El Danubio, la lluvia, mi hija: seguimos nuestra aventura en bicicleta hacia Viena

Hilo Moreno 16/09/2016 16:54

Abandonamos la ciudad alemana de Passau una mañana con lluvia tras recoger y cargar nuestras bicicletas recién alquiladas. El carril bici discurría paralelo a la carretera, junto al Danubio, que se deslizaba silencioso teñido de un color entre verdoso y marrón. Nada más salir de la ciudad, la lluvia aumentó su intensidad y tuvimos que ponernos toda nuestra ropa de agua. Era un buen estreno para testar la impermeabilidad del carrito donde S., mi hija de tres años, descansaba aturdida por el repiqueteo de las gotas sobre la lona.

Yo pensaba que ese día de lluvia, y también de aire frío, marcaría la tónica del clima durante el resto del viaje pero nada más lejos de la realidad: el resto del itinerario nos acompañó el sol y apenas vimos nubes en un cielo casi siempre azul brillante.

Pedaleamos varias horas bajo esa lluvia y el carril bici abandonó la estrechez que la cercana carretera le obligaba para sumergirse en la frondosidad de los bosques cuyos arboles caían en las aguas del Danubio. El firme sobre el que nos desplazábamos estaba casi tapizado por caracoles y babosas, y costaba afinar el paso de las ruedas para esquivar a los pequeños animales.

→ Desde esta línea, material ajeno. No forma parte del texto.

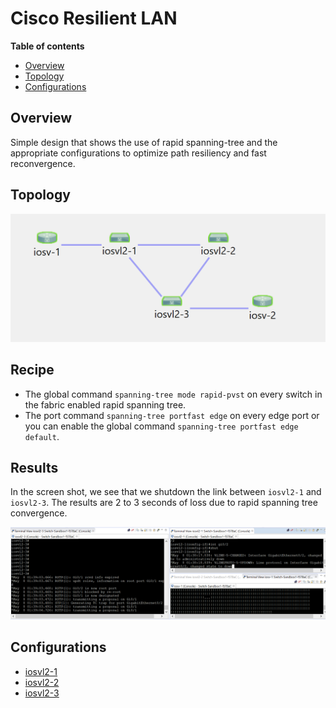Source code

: # Cisco Resilient LAN

**Table of contents**
* [Overview](#overview)
* [Topology](#topology)
* [Configurations](#configurations)

## Overview

Simple design that shows the use of rapid spanning-tree and the appropriate configurations to optimize path resiliency and fast reconvergence. 

## Topology

![alt text](Cisco-Resilient-LAN.PNG "Lab Topology")

## Recipe

* The global command `spanning-tree mode rapid-pvst` on every switch in the fabric enabled rapid spanning tree.
* The port command `spanning-tree portfast edge` on every edge port or you can enable the global command `spanning-tree portfast edge default`.

## Results

In the screen shot, we see that we shutdown the link between `iosvl2-1` and `iosvl2-3`. The results are 2 to 3 seconds of loss due to rapid spanning tree convergence. 

![alt text](Cisco-Resilient-LAN-Results.PNG "Lab Results")

## Configurations

* [iosvl2-1](./iosvl2-1.cfg)
* [iosvl2-2](./iosvl2-2.cfg)
* [iosvl2-3](./iosvl2-3.cfg)
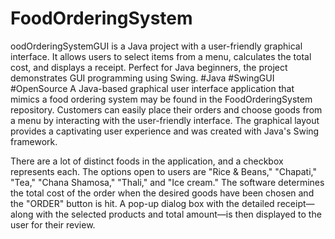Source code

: # FoodOrderingSystem
oodOrderingSystemGUI is a Java project with a user-friendly graphical interface. It allows users to select items from a menu, calculates the total cost, and displays a receipt. Perfect for Java beginners, the project demonstrates GUI programming using Swing. #Java #SwingGUI #OpenSource
A Java-based graphical user interface application that mimics a food ordering system may be found in the FoodOrderingSystem repository. Customers can easily place their orders and choose goods from a menu by interacting with the user-friendly interface. The graphical layout provides a captivating user experience and was created with Java's Swing framework.

There are a lot of distinct foods in the application, and a checkbox represents each. The options open to users are "Rice & Beans," "Chapati," "Tea," "Chana Shamosa," "Thali," and "Ice cream." The software determines the total cost of the order when the desired goods have been chosen and the "ORDER" button is hit. A pop-up dialog box with the detailed receipt—along with the selected products and total amount—is then displayed to the user for their review.
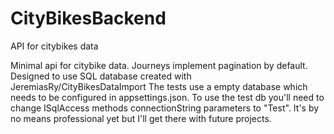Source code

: # CityBikesBackend
API for citybikes data

Minimal api for citybike data. Journeys implement pagination by default. Designed to use SQL database created with JeremiasRy/CityBikesDataImport
The tests use a empty database which needs to be configured in appsettings.json. To use the test db you'll need to change ISqlAccess methods connectionString parameters to "Test". It's by no means professional yet but I'll get there with future projects.
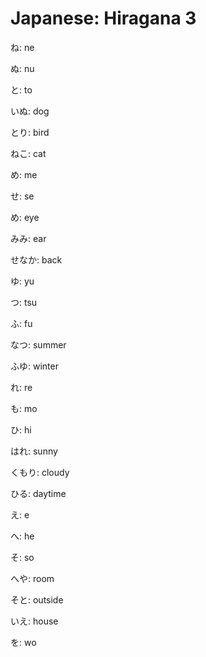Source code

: # Japanese: Hiragana 3

ね: ne

ぬ: nu

と: to

いぬ: dog

とり: bird

ねこ: cat

め: me

せ: se

め: eye

みみ: ear

せなか: back

ゆ: yu

つ: tsu

ふ: fu

なつ: summer

ふゆ: winter

れ: re

も: mo

ひ: hi

はれ: sunny

くもり: cloudy

ひる: daytime

え: e

へ: he

そ: so

へや: room

そと: outside

いえ: house

を: wo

Si tuviese que definir con una palabra el escenario y el ambiente de los primeros días, aquellos en los que el Danubio recorre parte de Alemania en la zona fronteriza con Austria a una altitud ligeramente superior, esa palabra sería frescor. Y puede que también cerveza, pero esa es otra historia.

Aparte de la lluvia, durante las primeras horas de la mañana de esos días la hierba sobre la que acampábamos permanecía empapada de rocío. Nos alojábamos en pequeños campings, más bien prados no demasiado grandes pertenecientes a granjas, o a restaurantes del camino que nos cobraban poco por clavar y elevar nuestro refugio de lona en él.

El mundo de la acampada con niños es algo más cómodo y menos aparatoso de lo que mucha gente puede pensar. En los campings suele haber bastantes niños con los que jugar y, al tratarse de prados abiertos y revestidos de exuberante hierba, es el lugar perfecto para que estos jueguen permaneciendo siempre a la vista. En algunas de las granjas donde acampamos había, además, todo tipo de animales domésticos: cabras, ovejas, caballos, conejos, cerdos, patos... un paraíso para S. o cualquier otro niño al que le gusten los animales.

También las jornadas de ciclismo, aunque más cortas de lo habitual, resultaron ir muy bien con la pequeña a la que el traqueteo continuo del carrito creaba un efecto adormecedor implacable que le hacia caer sin remedio en un sueño profundo al poco de iniciar el pedaleo. Bajo ese efecto pasaba más de un tercio de la jornada completamente dormida.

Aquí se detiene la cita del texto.